== Source material

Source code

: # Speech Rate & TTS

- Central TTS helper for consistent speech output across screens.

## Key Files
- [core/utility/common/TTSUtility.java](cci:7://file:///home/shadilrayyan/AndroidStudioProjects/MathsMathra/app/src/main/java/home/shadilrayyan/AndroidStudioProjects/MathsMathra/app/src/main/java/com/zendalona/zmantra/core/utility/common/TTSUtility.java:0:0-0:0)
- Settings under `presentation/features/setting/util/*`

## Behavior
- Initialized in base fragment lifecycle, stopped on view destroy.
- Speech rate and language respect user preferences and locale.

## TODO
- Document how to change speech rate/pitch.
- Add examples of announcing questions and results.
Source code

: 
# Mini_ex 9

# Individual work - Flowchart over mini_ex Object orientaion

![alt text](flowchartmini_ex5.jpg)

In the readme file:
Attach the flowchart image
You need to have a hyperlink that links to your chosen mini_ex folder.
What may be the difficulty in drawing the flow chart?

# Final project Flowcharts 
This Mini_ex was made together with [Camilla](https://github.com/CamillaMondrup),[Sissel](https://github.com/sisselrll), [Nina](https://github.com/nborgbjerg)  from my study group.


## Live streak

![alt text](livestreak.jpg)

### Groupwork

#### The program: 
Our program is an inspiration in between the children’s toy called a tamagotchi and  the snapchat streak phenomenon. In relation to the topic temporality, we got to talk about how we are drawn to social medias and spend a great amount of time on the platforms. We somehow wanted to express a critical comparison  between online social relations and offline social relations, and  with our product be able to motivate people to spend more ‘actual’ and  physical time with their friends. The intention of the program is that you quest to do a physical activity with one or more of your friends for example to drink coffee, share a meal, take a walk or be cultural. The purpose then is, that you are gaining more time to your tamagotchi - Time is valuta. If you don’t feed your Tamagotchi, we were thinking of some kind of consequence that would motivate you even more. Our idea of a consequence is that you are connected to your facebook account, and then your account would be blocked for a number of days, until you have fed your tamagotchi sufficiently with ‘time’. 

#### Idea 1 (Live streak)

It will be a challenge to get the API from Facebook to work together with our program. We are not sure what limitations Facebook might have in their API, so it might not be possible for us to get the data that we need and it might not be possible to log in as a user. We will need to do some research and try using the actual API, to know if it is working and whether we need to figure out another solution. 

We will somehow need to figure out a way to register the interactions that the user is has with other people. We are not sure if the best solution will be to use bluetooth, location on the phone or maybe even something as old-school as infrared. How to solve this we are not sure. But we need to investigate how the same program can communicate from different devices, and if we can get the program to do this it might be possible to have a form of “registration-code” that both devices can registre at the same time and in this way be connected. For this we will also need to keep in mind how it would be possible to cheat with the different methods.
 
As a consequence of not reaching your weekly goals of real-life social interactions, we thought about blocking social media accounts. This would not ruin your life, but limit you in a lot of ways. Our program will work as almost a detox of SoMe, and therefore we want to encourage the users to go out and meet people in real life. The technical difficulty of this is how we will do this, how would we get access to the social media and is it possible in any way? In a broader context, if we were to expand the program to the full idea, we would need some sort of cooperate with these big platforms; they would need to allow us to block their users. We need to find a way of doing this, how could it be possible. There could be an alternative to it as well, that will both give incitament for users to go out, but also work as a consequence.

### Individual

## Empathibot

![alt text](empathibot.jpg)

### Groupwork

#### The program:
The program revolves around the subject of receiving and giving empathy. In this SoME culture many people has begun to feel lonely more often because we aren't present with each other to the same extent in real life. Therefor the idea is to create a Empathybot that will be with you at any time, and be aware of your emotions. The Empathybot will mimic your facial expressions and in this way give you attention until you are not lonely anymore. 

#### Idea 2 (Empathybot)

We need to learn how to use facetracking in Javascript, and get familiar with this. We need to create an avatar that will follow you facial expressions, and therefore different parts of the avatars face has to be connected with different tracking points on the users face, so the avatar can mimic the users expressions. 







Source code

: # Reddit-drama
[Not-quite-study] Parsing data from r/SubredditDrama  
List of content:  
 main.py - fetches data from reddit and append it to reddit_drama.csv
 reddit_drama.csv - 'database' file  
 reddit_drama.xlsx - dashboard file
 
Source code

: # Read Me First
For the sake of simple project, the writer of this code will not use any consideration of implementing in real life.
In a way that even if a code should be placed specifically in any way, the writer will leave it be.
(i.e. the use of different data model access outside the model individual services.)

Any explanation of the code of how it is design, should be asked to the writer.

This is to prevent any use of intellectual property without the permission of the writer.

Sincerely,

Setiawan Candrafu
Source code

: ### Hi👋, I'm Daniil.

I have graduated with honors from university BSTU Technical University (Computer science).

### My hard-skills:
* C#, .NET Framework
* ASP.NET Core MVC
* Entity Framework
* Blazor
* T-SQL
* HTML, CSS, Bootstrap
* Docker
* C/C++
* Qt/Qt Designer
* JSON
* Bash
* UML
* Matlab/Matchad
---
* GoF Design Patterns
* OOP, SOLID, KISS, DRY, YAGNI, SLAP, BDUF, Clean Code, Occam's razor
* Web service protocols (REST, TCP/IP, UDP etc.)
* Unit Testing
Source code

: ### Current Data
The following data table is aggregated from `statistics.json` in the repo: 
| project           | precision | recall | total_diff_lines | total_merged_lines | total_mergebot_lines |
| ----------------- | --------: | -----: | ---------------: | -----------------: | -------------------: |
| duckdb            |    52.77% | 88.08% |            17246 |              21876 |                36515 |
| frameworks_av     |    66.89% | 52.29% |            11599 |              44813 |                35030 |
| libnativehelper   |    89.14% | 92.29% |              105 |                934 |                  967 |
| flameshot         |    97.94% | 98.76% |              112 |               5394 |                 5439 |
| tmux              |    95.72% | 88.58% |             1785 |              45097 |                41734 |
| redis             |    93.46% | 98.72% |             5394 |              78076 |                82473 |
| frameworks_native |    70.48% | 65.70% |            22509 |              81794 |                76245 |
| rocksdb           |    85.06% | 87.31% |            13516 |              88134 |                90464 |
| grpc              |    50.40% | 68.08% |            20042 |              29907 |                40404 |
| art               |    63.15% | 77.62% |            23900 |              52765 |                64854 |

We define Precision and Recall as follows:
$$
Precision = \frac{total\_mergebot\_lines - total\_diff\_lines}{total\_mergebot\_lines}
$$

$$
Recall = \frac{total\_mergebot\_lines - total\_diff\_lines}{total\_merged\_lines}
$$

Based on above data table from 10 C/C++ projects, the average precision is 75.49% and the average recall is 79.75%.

====

Exercise details: Your answer must be the complete listing, reproduced exactly.

Task answer:
Source code

: # Speech Rate & TTS

- Central TTS helper for consistent speech output across screens.

## Key Files
- [core/utility/common/TTSUtility.java](cci:7://file:///home/shadilrayyan/AndroidStudioProjects/MathsMathra/app/src/main/java/home/shadilrayyan/AndroidStudioProjects/MathsMathra/app/src/main/java/com/zendalona/zmantra/core/utility/common/TTSUtility.java:0:0-0:0)
- Settings under `presentation/features/setting/util/*`

## Behavior
- Initialized in base fragment lifecycle, stopped on view destroy.
- Speech rate and language respect user preferences and locale.

## TODO
- Document how to change speech rate/pitch.
- Add examples of announcing questions and results.
Source code

: 
# Mini_ex 9

# Individual work - Flowchart over mini_ex Object orientaion

![alt text](flowchartmini_ex5.jpg)

In the readme file:
Attach the flowchart image
You need to have a hyperlink that links to your chosen mini_ex folder.
What may be the difficulty in drawing the flow chart?

# Final project Flowcharts 
This Mini_ex was made together with [Camilla](https://github.com/CamillaMondrup),[Sissel](https://github.com/sisselrll), [Nina](https://github.com/nborgbjerg)  from my study group.


## Live streak

![alt text](livestreak.jpg)

### Groupwork

#### The program: 
Our program is an inspiration in between the children’s toy called a tamagotchi and  the snapchat streak phenomenon. In relation to the topic temporality, we got to talk about how we are drawn to social medias and spend a great amount of time on the platforms. We somehow wanted to express a critical comparison  between online social relations and offline social relations, and  with our product be able to motivate people to spend more ‘actual’ and  physical time with their friends. The intention of the program is that you quest to do a physical activity with one or more of your friends for example to drink coffee, share a meal, take a walk or be cultural. The purpose then is, that you are gaining more time to your tamagotchi - Time is valuta. If you don’t feed your Tamagotchi, we were thinking of some kind of consequence that would motivate you even more. Our idea of a consequence is that you are connected to your facebook account, and then your account would be blocked for a number of days, until you have fed your tamagotchi sufficiently with ‘time’. 

#### Idea 1 (Live streak)

It will be a challenge to get the API from Facebook to work together with our program. We are not sure what limitations Facebook might have in their API, so it might not be possible for us to get the data that we need and it might not be possible to log in as a user. We will need to do some research and try using the actual API, to know if it is working and whether we need to figure out another solution. 

We will somehow need to figure out a way to register the interactions that the user is has with other people. We are not sure if the best solution will be to use bluetooth, location on the phone or maybe even something as old-school as infrared. How to solve this we are not sure. But we need to investigate how the same program can communicate from different devices, and if we can get the program to do this it might be possible to have a form of “registration-code” that both devices can registre at the same time and in this way be connected. For this we will also need to keep in mind how it would be possible to cheat with the different methods.
 
As a consequence of not reaching your weekly goals of real-life social interactions, we thought about blocking social media accounts. This would not ruin your life, but limit you in a lot of ways. Our program will work as almost a detox of SoMe, and therefore we want to encourage the users to go out and meet people in real life. The technical difficulty of this is how we will do this, how would we get access to the social media and is it possible in any way? In a broader context, if we were to expand the program to the full idea, we would need some sort of cooperate with these big platforms; they would need to allow us to block their users. We need to find a way of doing this, how could it be possible. There could be an alternative to it as well, that will both give incitament for users to go out, but also work as a consequence.

### Individual

## Empathibot

![alt text](empathibot.jpg)

### Groupwork

#### The program:
The program revolves around the subject of receiving and giving empathy. In this SoME culture many people has begun to feel lonely more often because we aren't present with each other to the same extent in real life. Therefor the idea is to create a Empathybot that will be with you at any time, and be aware of your emotions. The Empathybot will mimic your facial expressions and in this way give you attention until you are not lonely anymore. 

#### Idea 2 (Empathybot)

We need to learn how to use facetracking in Javascript, and get familiar with this. We need to create an avatar that will follow you facial expressions, and therefore different parts of the avatars face has to be connected with different tracking points on the users face, so the avatar can mimic the users expressions. 







Source code

: # Reddit-drama
[Not-quite-study] Parsing data from r/SubredditDrama  
List of content:  
 main.py - fetches data from reddit and append it to reddit_drama.csv
 reddit_drama.csv - 'database' file  
 reddit_drama.xlsx - dashboard file
 
Source code

: # Read Me First
For the sake of simple project, the writer of this code will not use any consideration of implementing in real life.
In a way that even if a code should be placed specifically in any way, the writer will leave it be.
(i.e. the use of different data model access outside the model individual services.)

Any explanation of the code of how it is design, should be asked to the writer.

This is to prevent any use of intellectual property without the permission of the writer.

Sincerely,

Setiawan Candrafu
Source code

: ### Hi👋, I'm Daniil.

I have graduated with honors from university BSTU Technical University (Computer science).

### My hard-skills:
* C#, .NET Framework
* ASP.NET Core MVC
* Entity Framework
* Blazor
* T-SQL
* HTML, CSS, Bootstrap
* Docker
* C/C++
* Qt/Qt Designer
* JSON
* Bash
* UML
* Matlab/Matchad
---
* GoF Design Patterns
* OOP, SOLID, KISS, DRY, YAGNI, SLAP, BDUF, Clean Code, Occam's razor
* Web service protocols (REST, TCP/IP, UDP etc.)
* Unit Testing
Source code

: ### Current Data
The following data table is aggregated from `statistics.json` in the repo: 
| project           | precision | recall | total_diff_lines | total_merged_lines | total_mergebot_lines |
| ----------------- | --------: | -----: | ---------------: | -----------------: | -------------------: |
| duckdb            |    52.77% | 88.08% |            17246 |              21876 |                36515 |
| frameworks_av     |    66.89% | 52.29% |            11599 |              44813 |                35030 |
| libnativehelper   |    89.14% | 92.29% |              105 |                934 |                  967 |
| flameshot         |    97.94% | 98.76% |              112 |               5394 |                 5439 |
| tmux              |    95.72% | 88.58% |             1785 |              45097 |                41734 |
| redis             |    93.46% | 98.72% |             5394 |              78076 |                82473 |
| frameworks_native |    70.48% | 65.70% |            22509 |              81794 |                76245 |
| rocksdb           |    85.06% | 87.31% |            13516 |              88134 |                90464 |
| grpc              |    50.40% | 68.08% |            20042 |              29907 |                40404 |
| art               |    63.15% | 77.62% |            23900 |              52765 |                64854 |

We define Precision and Recall as follows:
$$
Precision = \frac{total\_mergebot\_lines - total\_diff\_lines}{total\_mergebot\_lines}
$$

$$
Recall = \frac{total\_mergebot\_lines - total\_diff\_lines}{total\_merged\_lines}
$$

Based on above data table from 10 C/C++ projects, the average precision is 75.49% and the average recall is 79.75%.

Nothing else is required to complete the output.